The required output is the exact run of lines below that opens at the line with "capturing the application" and closes at the line with "sequence of events is generated and is".

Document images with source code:
* * * * * * *

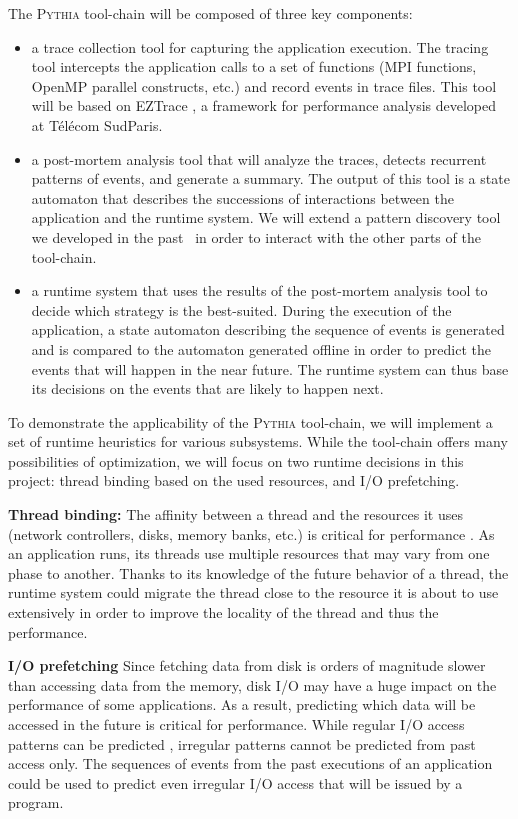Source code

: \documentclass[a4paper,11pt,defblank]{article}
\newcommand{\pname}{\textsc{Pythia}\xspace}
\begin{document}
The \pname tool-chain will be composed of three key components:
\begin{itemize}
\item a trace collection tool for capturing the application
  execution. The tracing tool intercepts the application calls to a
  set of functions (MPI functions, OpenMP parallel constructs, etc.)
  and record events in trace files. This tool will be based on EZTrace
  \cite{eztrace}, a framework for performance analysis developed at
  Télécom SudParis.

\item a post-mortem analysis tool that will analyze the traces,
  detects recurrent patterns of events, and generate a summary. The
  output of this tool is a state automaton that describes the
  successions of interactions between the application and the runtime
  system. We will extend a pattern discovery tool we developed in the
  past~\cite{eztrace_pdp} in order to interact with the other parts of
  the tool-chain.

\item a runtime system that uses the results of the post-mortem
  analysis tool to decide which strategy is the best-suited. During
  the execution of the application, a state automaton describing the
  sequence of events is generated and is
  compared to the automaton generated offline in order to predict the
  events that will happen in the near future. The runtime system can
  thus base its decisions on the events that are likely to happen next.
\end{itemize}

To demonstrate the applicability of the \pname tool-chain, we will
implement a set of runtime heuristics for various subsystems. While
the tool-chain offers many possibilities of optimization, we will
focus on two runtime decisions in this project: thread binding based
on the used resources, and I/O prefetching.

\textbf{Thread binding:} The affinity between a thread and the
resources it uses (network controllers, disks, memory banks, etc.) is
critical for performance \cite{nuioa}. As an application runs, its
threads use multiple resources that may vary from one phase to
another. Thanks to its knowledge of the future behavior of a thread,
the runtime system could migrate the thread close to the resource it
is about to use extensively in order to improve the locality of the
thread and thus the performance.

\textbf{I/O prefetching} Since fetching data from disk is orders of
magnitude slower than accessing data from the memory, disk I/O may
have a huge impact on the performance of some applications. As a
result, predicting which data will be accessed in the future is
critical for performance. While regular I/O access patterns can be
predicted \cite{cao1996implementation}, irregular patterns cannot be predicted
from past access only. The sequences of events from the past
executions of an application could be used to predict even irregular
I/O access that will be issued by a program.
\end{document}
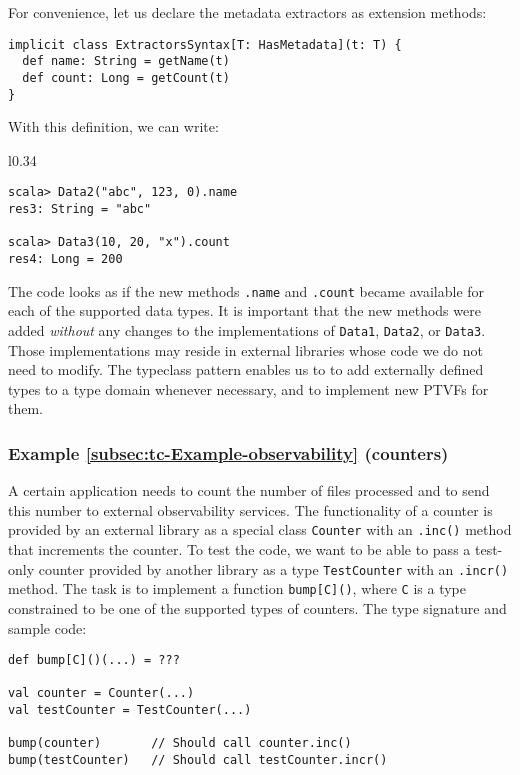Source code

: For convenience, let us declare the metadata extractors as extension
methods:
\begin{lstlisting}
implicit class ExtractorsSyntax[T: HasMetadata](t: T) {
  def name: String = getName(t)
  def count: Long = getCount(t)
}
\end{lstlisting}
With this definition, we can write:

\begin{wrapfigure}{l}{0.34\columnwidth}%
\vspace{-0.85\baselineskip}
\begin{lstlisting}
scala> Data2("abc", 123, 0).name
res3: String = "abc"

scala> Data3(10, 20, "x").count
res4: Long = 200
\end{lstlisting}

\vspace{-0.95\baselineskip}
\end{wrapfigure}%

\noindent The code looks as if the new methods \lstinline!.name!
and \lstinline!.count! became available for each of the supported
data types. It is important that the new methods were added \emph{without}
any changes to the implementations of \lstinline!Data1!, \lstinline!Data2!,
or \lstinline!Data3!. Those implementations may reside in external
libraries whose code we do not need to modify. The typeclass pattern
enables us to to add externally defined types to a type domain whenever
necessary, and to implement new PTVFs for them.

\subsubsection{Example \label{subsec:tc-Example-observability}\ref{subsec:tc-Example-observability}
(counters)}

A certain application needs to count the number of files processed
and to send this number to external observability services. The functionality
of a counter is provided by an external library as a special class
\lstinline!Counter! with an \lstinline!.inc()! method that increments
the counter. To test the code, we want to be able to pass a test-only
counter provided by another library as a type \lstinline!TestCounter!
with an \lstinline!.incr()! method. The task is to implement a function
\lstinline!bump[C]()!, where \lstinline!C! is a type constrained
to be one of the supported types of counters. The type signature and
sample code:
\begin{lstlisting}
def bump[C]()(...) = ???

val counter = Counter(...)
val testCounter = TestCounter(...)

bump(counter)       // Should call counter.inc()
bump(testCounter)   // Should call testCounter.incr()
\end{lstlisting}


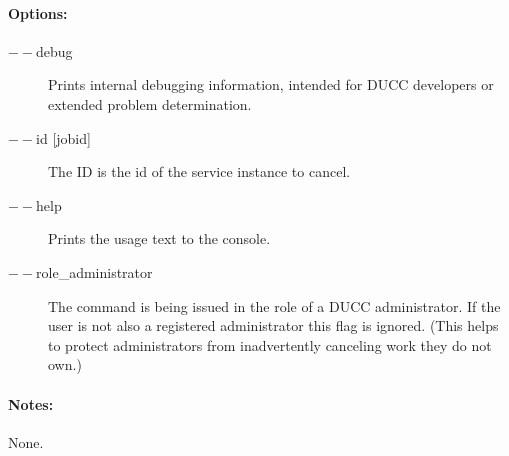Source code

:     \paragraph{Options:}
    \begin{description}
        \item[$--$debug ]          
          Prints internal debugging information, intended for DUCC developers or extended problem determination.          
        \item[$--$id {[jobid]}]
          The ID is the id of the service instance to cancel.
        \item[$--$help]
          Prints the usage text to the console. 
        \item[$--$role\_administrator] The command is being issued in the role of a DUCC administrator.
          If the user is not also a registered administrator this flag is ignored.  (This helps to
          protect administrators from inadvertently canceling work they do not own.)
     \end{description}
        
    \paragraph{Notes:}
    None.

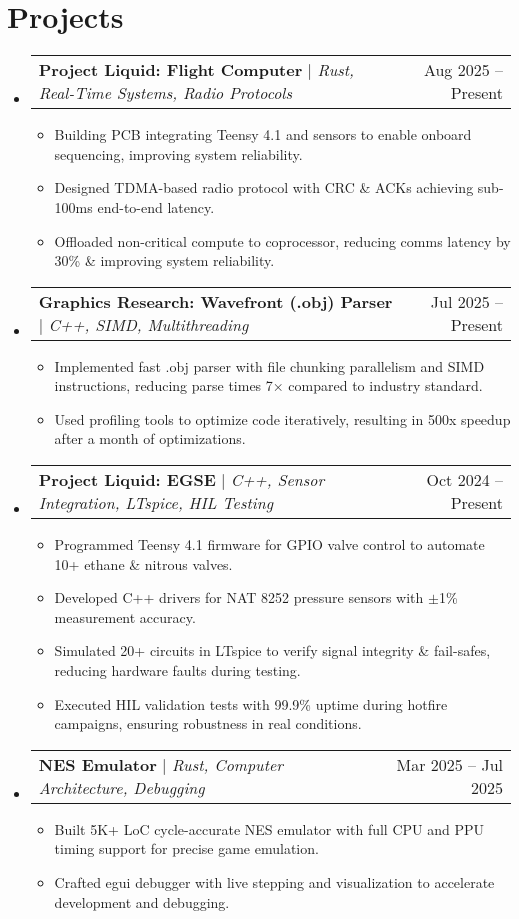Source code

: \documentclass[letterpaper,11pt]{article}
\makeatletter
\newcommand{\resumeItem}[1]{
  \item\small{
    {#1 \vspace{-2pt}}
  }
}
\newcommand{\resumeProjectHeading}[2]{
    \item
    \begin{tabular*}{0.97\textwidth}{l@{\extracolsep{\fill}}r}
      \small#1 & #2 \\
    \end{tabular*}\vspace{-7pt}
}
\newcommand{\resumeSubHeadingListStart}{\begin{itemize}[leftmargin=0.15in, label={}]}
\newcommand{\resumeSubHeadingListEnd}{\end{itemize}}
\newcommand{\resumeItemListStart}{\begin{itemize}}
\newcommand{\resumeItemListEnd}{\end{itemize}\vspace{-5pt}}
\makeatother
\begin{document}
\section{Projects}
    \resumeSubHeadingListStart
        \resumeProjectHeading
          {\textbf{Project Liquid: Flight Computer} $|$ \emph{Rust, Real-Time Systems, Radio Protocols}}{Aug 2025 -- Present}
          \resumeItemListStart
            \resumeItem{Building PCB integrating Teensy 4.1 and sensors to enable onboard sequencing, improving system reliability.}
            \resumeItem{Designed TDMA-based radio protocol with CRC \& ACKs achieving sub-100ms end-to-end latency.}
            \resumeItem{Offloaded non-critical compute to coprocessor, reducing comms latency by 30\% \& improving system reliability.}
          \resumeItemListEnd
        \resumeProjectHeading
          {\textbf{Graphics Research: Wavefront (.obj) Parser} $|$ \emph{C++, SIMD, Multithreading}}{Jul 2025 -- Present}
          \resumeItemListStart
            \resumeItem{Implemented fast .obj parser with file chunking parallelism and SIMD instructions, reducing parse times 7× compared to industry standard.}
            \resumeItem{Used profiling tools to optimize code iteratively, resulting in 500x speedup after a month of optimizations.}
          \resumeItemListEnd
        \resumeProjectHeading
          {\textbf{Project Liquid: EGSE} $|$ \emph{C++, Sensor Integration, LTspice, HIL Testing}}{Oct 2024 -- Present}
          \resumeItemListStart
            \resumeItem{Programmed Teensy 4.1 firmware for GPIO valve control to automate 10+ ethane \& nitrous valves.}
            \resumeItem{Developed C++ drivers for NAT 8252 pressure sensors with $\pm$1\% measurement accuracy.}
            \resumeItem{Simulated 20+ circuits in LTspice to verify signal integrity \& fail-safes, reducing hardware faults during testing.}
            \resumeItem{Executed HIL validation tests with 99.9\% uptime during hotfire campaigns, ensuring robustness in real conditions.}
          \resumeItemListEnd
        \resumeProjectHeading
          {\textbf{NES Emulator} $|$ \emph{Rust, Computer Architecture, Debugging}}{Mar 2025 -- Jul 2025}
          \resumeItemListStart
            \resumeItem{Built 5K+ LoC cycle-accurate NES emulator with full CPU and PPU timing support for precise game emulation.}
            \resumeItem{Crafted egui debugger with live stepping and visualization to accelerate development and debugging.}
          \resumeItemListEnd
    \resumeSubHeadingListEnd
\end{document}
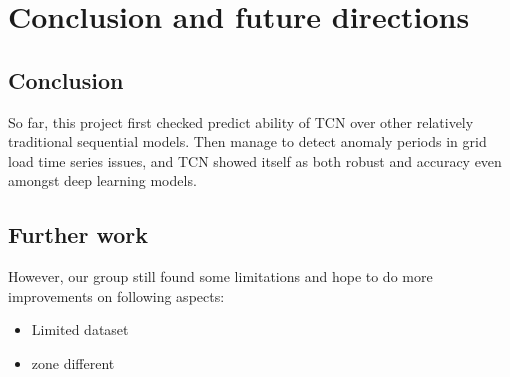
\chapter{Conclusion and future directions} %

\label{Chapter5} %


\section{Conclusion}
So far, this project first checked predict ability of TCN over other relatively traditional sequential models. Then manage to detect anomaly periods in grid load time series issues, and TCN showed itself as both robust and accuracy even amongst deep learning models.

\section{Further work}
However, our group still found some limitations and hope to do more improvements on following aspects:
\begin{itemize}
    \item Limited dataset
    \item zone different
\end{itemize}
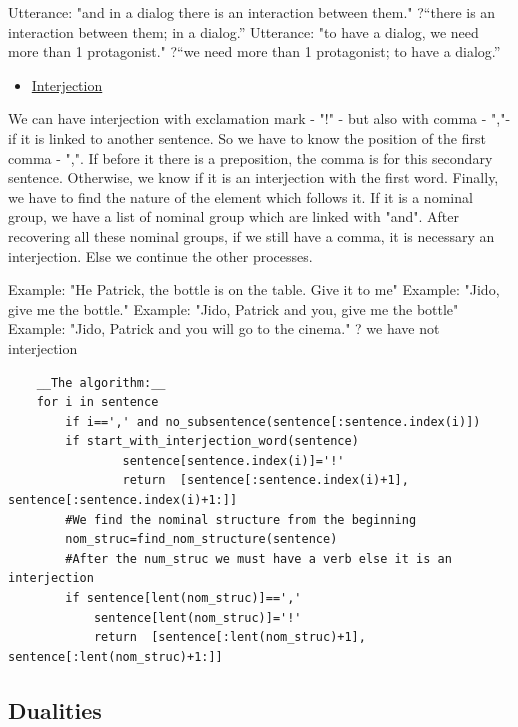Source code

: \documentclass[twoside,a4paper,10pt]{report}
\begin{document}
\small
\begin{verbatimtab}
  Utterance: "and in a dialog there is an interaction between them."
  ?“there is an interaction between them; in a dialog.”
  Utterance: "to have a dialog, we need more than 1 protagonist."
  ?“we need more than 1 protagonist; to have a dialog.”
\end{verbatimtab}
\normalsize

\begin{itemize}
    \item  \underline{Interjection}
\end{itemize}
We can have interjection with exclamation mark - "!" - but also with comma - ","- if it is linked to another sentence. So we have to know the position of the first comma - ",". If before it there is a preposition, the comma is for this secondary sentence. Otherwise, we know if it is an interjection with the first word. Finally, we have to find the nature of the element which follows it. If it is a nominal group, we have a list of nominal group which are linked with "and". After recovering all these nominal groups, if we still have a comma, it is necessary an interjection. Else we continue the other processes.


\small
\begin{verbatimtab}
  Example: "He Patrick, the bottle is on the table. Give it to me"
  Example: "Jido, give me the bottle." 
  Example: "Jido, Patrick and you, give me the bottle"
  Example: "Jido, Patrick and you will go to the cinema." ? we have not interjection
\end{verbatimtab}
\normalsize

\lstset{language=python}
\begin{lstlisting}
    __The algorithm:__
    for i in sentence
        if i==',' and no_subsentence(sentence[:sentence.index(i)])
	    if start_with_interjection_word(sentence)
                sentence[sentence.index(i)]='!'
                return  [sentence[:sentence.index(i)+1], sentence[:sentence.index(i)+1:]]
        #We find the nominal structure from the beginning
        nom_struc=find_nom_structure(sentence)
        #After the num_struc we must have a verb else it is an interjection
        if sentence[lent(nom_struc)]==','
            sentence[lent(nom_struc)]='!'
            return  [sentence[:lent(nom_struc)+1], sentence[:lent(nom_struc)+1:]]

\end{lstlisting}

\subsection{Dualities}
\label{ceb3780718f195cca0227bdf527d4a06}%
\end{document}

* * * * * * *

(ANSWER BELOW):
\item a trace collection tool for capturing the application
  execution. The tracing tool intercepts the application calls to a
  set of functions (MPI functions, OpenMP parallel constructs, etc.)
  and record events in trace files. This tool will be based on EZTrace
  \cite{eztrace}, a framework for performance analysis developed at
  Télécom SudParis.

\item a post-mortem analysis tool that will analyze the traces,
  detects recurrent patterns of events, and generate a summary. The
  output of this tool is a state automaton that describes the
  successions of interactions between the application and the runtime
  system. We will extend a pattern discovery tool we developed in the
  past~\cite{eztrace_pdp} in order to interact with the other parts of
  the tool-chain.

\item a runtime system that uses the results of the post-mortem
  analysis tool to decide which strategy is the best-suited. During
  the execution of the application, a state automaton describing the
  sequence of events is generated and is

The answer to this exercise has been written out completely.